山本 : リンドレーはソロ・アルバムを80年代に3枚出していますが、僕は全部好きですね。音が開放的で抜けきっていて、音もすごく乾いていて。ヴォーカルもなかなか魅力的ですよね。あと『Running On Empty』からは“Cocaine”を入れてれもらいましたが、このアルバムはコンサート会場でのライヴ録音と楽屋とかホテルの一室とかバスの中とか、いろんなところで録ってるんですよね。僕はそれがすごくおもしろいなと思っていて、このアルバムから1曲入れましょうよっていうのはそういった理由なんですけど。

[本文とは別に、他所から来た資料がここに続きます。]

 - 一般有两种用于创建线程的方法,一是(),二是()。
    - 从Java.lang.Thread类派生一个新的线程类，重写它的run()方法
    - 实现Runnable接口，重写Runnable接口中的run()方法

さまざまな場所で録音されたというジャクソン・ブラウンの197年の5枚目、こちらはハイレゾ・リマスター
高橋 : ロック・ミュージシャンのツアー・ライフそのものをアルバムにしていますね。
山本 : このアルバムも「映画」的、ロードムービー的です。
高橋 : そういう意味で『Late For The Sky』の飛行機に遅れちゃうよっていうものから『Running On Empty』のツアー・ライフを描くというのは繋がっているような気がしますね。
山本 : “Cocaine”のレコーディング場所は楽屋かな。みんなレイドバックした感じで。この『Running On Empty』ですけれど、これも24bit / 192kHzのハイレゾが発売されていますが、これも素晴らしく音がいいですね。ライヴならではの生々しさがCDや以前出ていたDVD-AUDIO盤以上に感じ取れます。